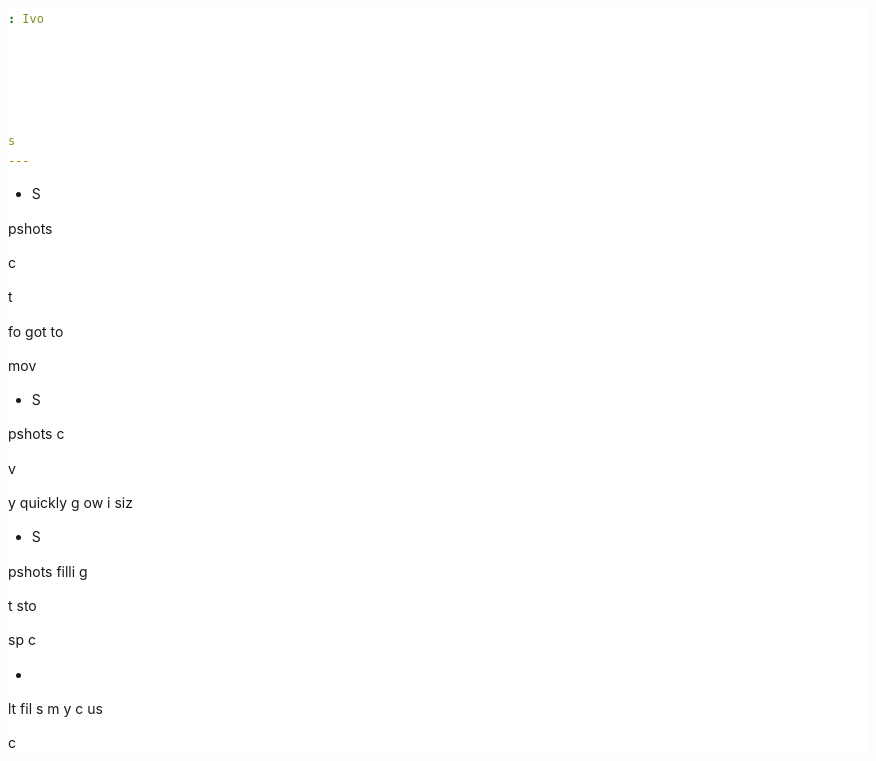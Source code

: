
 ```yaml
: Ivo 





s
---
```


- S

pshots 


 c


t

 


 fo
got to 

mov

- S

pshots c

 v

y quickly g
ow i
 siz

- S

pshots filli
g 

t
sto

 sp
c

- 

lt
 fil
s m
y c
us
 

c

_Task goal_. The response should repeat every entry above exactly and include none of the pictures.

_Solution to the problem_.
Source code

:
 ```yaml
: Ivo 





s
---
```


- S

pshots 


 c


t

 


 fo
got to 

mov

- S

pshots c

 v

y quickly g
ow i
 siz

- S

pshots filli
g 

t
sto

 sp
c

- 

lt
 fil
s m
y c
us
 

c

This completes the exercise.